Existing immunity. Given that there appears to be some residual acquired immunity in people over 65 years of age and who were exposed to a "cousin" of the current H1N1 virus before the 1950s, we can add on a guesstimate of another 10% to 15% of that population who have existing immunity.
When you add up the percentages of the three ways people can be protected against this novel H1N1 virus, we find that almost half of all residents in the US are still susceptible to infection and will be come this January. In countries where there is no or limited vaccine access, the percentage of citizens not yet protected will be even higher.
Given these numbers, is there any good reason why we won't have a serious third wave of disease in the Northern Hemisphere during this upcoming traditional winter influenza season.
What should you do now?
The first and most important step to remember is this: vaccine, vaccine, and vaccine.

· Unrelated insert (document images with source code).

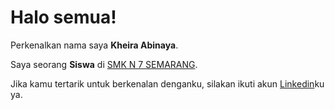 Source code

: # Halo semua! 

Perkenalkan nama saya **Kheira Abinaya**.<br>

Saya seorang **Siswa** di [SMK N 7 SEMARANG](https://smkn7semarang.sch.id/).<br>

Jika kamu tertarik untuk berkenalan denganku, silakan ikuti akun [Linkedin](www.linkedin.com/in/kheira-abinaya-677ba2286/)ku ya.
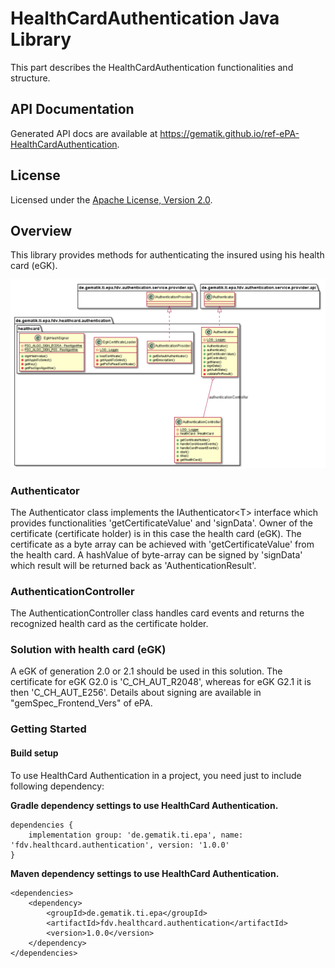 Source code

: # HealthCardAuthentication Java Library

This part describes the HealthCardAuthentication functionalities and structure.

## API Documentation

Generated API docs are available at <https://gematik.github.io/ref-ePA-HealthCardAuthentication>.

## License

Licensed under the [Apache License, Version 2.0](https://www.apache.org/licenses/LICENSE-2.0).

## Overview

This library provides methods for authenticating the insured using his health card (eGK).

![HealthCardAuthentication Overview](de.gematik.ti.fdv.healthcard.authentication/doc/images/HCAUTHN/generated/overview1.png)

  

### Authenticator

The Authenticator class implements the IAuthenticator&lt;T&gt; interface which provides functionalities 'getCertificateValue' and 'signData'.
Owner of the certificate (certificate holder) is in this case the health card (eGK).
The certificate as a byte array can be achieved with 'getCertificateValue' from the health card.
A hashValue of byte-array can be signed by 'signData' which result will be returned back as 'AuthenticationResult'.

### AuthenticationController

The AuthenticationController class handles card events and returns the recognized health card as the certificate holder.

### Solution with health card (eGK)

A eGK of generation 2.0 or 2.1 should be used in this solution.
The certificate for eGK G2.0 is 'C\_CH\_AUT\_R2048', whereas for eGK G2.1 it is then 'C\_CH\_AUT\_E256'.
Details about signing are available in "gemSpec\_Frontend\_Vers" of ePA.

### Getting Started

#### Build setup

To use HealthCard Authentication in a project, you need just to include following dependency:

**Gradle dependency settings to use HealthCard Authentication.**

    dependencies {
        implementation group: 'de.gematik.ti.epa', name: 'fdv.healthcard.authentication', version: '1.0.0'
    }

**Maven dependency settings to use HealthCard Authentication.**

    <dependencies>
        <dependency>
            <groupId>de.gematik.ti.epa</groupId>
            <artifactId>fdv.healthcard.authentication</artifactId>
            <version>1.0.0</version>
        </dependency>
    </dependencies>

As for your organization, go back over what you learned about the impact that the fall wave had on your operations. Given what you learned, ask what can you reasonably do to be better prepared for a similar, if not more significant, winter wave? Know that if that wave doesn't materialize, you wasted little. This H1N1 virus may be the predominant seasonal flu strain for years to come, so you'll not waste your time or a vaccine dose if you get it now. And of course the preparedness work you do now to collect and respond to lessons learned during the fall wave will be used some day in the future, even if only for the next pandemic.

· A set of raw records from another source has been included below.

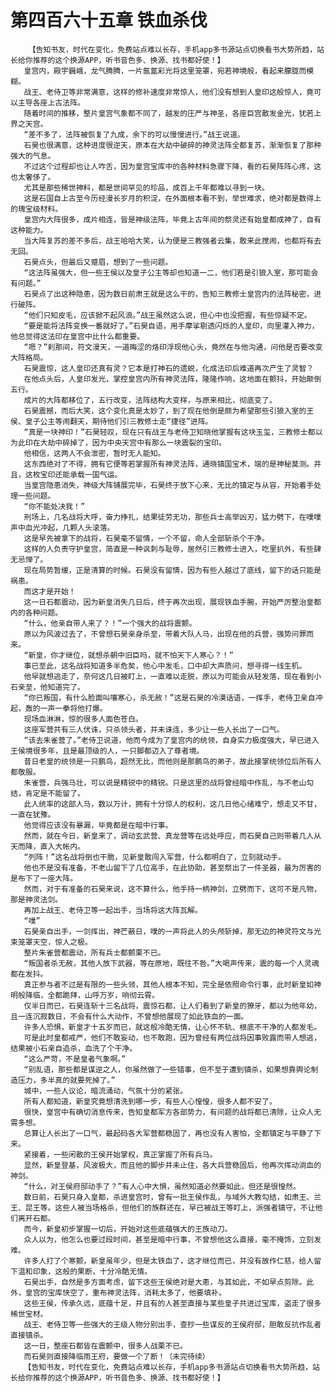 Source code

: # 第四百六十五章 铁血杀伐
        【告知书友，时代在变化，免费站点难以长存，手机app多书源站点切换看书大势所趋，站长给你推荐的这个换源APP，听书音色多、换源、找书都好使！】
       皇宫内，殿宇巍峨，龙气腾腾，一片氤氲彩光将这里笼罩，宛若神境般，看起来朦胧而模糊。
       战王、老侍卫等非常满意，这样的修补速度非常惊人，他们没有想到人皇印这般惊人，竟可以主导各座上古法阵。
       随着时间的推移，整片皇宫气象都不同了，越发的庄严与神圣，各座巨宫散发金光，犹若上界之天宫。
       “差不多了，法阵被恢复了九成，余下的可以慢慢进行。”战王说道。
       石昊也很满意，这种进度很逆天，原本在大劫中破碎的神灵法阵全都复苏，渐渐恢复了那种强大的气息。
       不过这个过程却也让人咋舌，因为皇宫宝库中的各种材料急骤下降，看的石昊阵阵心疼，这也太奢侈了。
       尤其是那些稀世神料，都是世间罕见的珍品，成百上千年都难以寻到一块。
       这是石国自上古至今历经漫长岁月的积淀，在外面根本看不到，举世难求，绝对都是数得上的瑰宝级材料。
       皇宫内大阵很多，成片相连，皆是神级法阵，毕竟上古年间的祭灵还有始皇都成神了，自有这种能力。
       当大阵复苏的差不多后，战王哈哈大笑，认为便是三教强者云集，敢来此搅闹，也都将有去无回。
       石昊点头，但最后又蹙眉，想到了一些问题。
       “这法阵虽强大，但一些王侯以及皇子公主等却也知道一二，他们若是引狼入室，那可能会有问题。”
       石昊点了出这种隐患，因为数日前肃王就是这么干的，告知三教修士皇宫内的法阵秘密，进行破阵。
       “他们只知皮毛，应该掀不起风浪。”战王虽然这么说，但心中也没把握，有些惊疑不定。
       “要是能将法阵变换一番就好了。”石昊自语，用手摩挲剔透闪烁的人皇印，向里灌入神力，他总觉得这法印在皇宫中比什么都重要。
       “嗯？”刹那间，符文漫天，一道晦涩的烙印浮现他心头，竟然在与他沟通，问他是否要改变大阵格局。
       石昊震惊，这人皇印还真有灵？它本是打神石的遗蜕，化成法印后难道再次产生了灵智？
       在他点头后，人皇印发光，掌控皇宫内所有神灵法阵，隆隆作响，这地面在颤抖，开始颠倒五行。
       成片的大阵都移位了，五行改变，法阵结构大变样，与原来相比，彻底变了。
       石昊震撼，而后大笑，这个变化真是太妙了，到了现在他倒是颇为希望那些引狼入室的王侯、皇子公主等闹翻天，期待他们引三教修士走“捷径”进阵。
       “真是一块神印！”石昊轻叹，现在只有战王与老侍卫知晓他掌握有这块玉玺，三教修士都以为此印在大劫中碎掉了，因为中央天宫中有那么一块震裂的宝印。
       他相信，这两人不会泄密，暂时无人能知。
       这东西绝对了不得，拥有它便等若掌握所有神灵法阵，通晓镇国宝术，端的是神秘莫测。并且，这枚宝印还能承载一国气运。
       当皇宫隐患消失，神级大阵铺展完毕，石昊终于放下心来，无比的镇定与从容，开始着手处理一些问题。
       “你不能处决我！”
       刑场上，几名战将大呼，奋力挣扎，结果徒劳无功，那些兵士高举凶刃，猛力劈下，在噗噗声中血光冲起，几颗人头滚落。
       这是早先被拿下的战将，石昊毫不留情，一个不留，命人全部斩杀个干净。
       这样的人负责守护皇宫，简直是一种讽刺与耻辱，居然引三教修士进入，吃里扒外，有些肆无忌惮了。
       现在局势暂缓，正是清算的时候。石昊没有留情，因为有些人越过了底线，留下的话只能是祸患。
       而这才是开始！
       这一日石都震动，因为新皇消失几日后，终于再次出现，展现铁血手腕，开始严厉整治皇都内的各种问题。
       “什么，他亲自带人来了？！”一个强大的战将震颤。
       原以为风波过去了，不曾想石昊亲身杀至，带着大队人马，出现在他的兵营，强势问罪而来。
       “新皇，你才继位，就想杀朝中旧臣吗，就不怕天下人寒心？！”
       事已至此，这名战将知道多半危矣，他心中发毛，口中却大声质问，想寻得一线生机。
       他早就想逃走了，奈何这几日被盯上，一直难以走脱，原以为可能会从轻发落，现在看到小石亲至，他知道完了。
       “你已叛国，有什么脸面叫嚷寒心，杀无赦！”这是石昊的冷漠话语，一挥手，老侍卫亲自冲起，轰的一声一拳将他打爆。
       现场血淋淋，惊的很多人面色苍白。
       这座军营共有三人伏诛，只杀领头者，并未诛连，多少让一些人长出了一口气。
       “该去朱雀营了。”老侍卫说道，他而今成为了皇宫内的统领，自身实力极度强大，早已进入王侯境很多年，且是最顶级的人，一只脚都迈入了尊者境。
       昔日老皇的统领是一只鹏鸟，超然无比，而他则是那鹏鸟的弟子，故此接掌统领位后所有人都敬服。
       朱雀营，兵强马壮，可以说是精锐中的精锐。只是这里的战将曾经暗中作乱，与不老山勾结，肯定是不能留了。
       此人统率的这部人马，数以万计，拥有十分惊人的权利，这几日他心绪难宁，想走又不甘，一直在犹豫。
       他觉得应该没有暴漏，毕竟都是在暗中行事。
       然而，就在今日，新皇来了，调动玄武营、真龙营等在远处呼应，而石昊自己则带着几人从天而降，直入大帐内。
       “列阵！”这名战将倒也干脆，见新皇敢闯入军营，什么都明白了，立刻就动手。
       他也不是没有准备，不老山留下了几位高手，在此协助，甚至祭出了一件圣器，最为厉害的是布下了一座大阵。
       然而，对于有准备的石昊来说，这不算什么，他手持一柄神剑，立劈而下，这可不是凡物，那是神灵法剑。
       再加上战王、老侍卫等一起出手，当场将这大阵瓦解。
       “噗”
       石昊亲自出手，一剑挥出，神芒蔽日，噗的一声将此人的头颅斩掉，那无边的神灵符文与光束笼罩天空，惊人之极。
       整片朱雀营都震动，所有兵士都颤栗不已。
       “叛国者杀无赦，其他人放下武器，等在原地，既往不咎。”大喝声传来，震的每一个人灵魂都在发抖。
       真正参与者不过是有限的一些头领，其他人根本不知，完全是依照命令行事，此时新皇如神明般降临，全都跪拜，山呼万岁，响彻云霄。
       仅半日而已，石昊连斩十三名战将，震惊石都，让人们看到了新皇的獠牙，都以为他年幼，且一连沉寂数日，不会有什么大动作，不曾想他展现了如此铁血的一面。
       许多人恐惧，新皇才十五岁而已，就这般冷酷无情，让心怀不轨、根底不干净的人都发毛。
       可是此时皇都戒严，他们不敢妄动，也不敢跑，因为曾经有两位战将因事败露而带人想逃，结果被小石亲自追杀，血洗了个干净。
       “这么严苛，不是皇者气象啊。”
       “别乱语，那些都是谋逆之人，你虽然做了一些错事，但不至于遭到镇杀，如果想靠舆论制造压力，多半真的就要死掉了。”
       城中，一些人议论，暗流涌动，气氛十分的紧张。
       所有人都知道，新皇究竟想清洗到哪一步，有些人心惶惶，很多人都不安了。
       很快，皇宫中有确切消息传来，告知皇都军方各部势力，有问题的战将都已清除，让众人无需多想。
       总算让人长出了一口气，最起码各大军营都稳固了，再也没有人害怕，全都镇定与平静了下来。
       紧接着，一些闲散的王侯开始掌权，真正掌握了所有兵马。
       显然，新皇登基，风波极大，而且他的脚步并未止住，各大兵营稳固后，他再次挥动淌血的神剑。
       “什么，对王侯府邸动手了？”有人心中大惧，虽然知道必然要如此，但还是很惶然。
       数日前，石昊只身入皇都，杀进皇宫时，曾有一批王侯作乱，与域外大教勾结，如肃王、兰王、昆王等。这些人被当场格杀，但他们的族群还在，早已被战王等盯上，派强者镇守，不让他们离开石都。
       而今，新皇初步掌握一切后，开始对这些底蕴强大的王族动刀。
       众人以为，他怎么也要过段时间，甚至是暗中行事，不曾想他这么直接，毫不掩饰，立刻发难。
       许多人打了个寒颤，新皇虽年少，但是太铁血了，这才继位而已，并没有故作仁慈，给人留下温和印象，这般的果断，十分冷酷无情。
       石昊出手，自然是多方面考虑，留下这些王侯绝对是大患，与其如此，不如早点剪除。此外，皇宫的宝库快空了，重布神灵法阵，消耗太多了，他要填补。
       这些王侯，传承久远，底蕴十足，并且有的人甚至直接与某些皇子共进过宝库，盗走了很多稀世宝材。
       战王、老侍卫等一些强大的王级人物分别出手，查抄一些谋反的王侯府邸，胆敢反抗作乱者直接镇杀。
       这一日，整座石都皆在震颤中，很多人战栗不已。
       而石昊则直接降临雨王府，要做一个了断！（未完待续）
       【告知书友，时代在变化，免费站点难以长存，手机app多书源站点切换看书大势所趋，站长给你推荐的这个换源APP，听书音色多、换源、找书都好使！】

This current H1N1 pandemic is surely not of a magnitude of the 1918 pandemic, or even the 1957 or 1969 pandemics. But it is a serious public health threat, and it's far from over. Expect the unexpected! That's the flu business.
—Michael T. Osterholm, PhD, MPH, is Director of the Center for Infectious Disease Research & Policy (CIDRAP), Director of the NIH-supported Center of Excellence for Influenza Research and Surveillance within CIDRAP, Editor-in-Chief of the CIDRAP Business Source, Professor in the School of Public Health, and Adjunct Professor in the Medical School, University of Minnesota.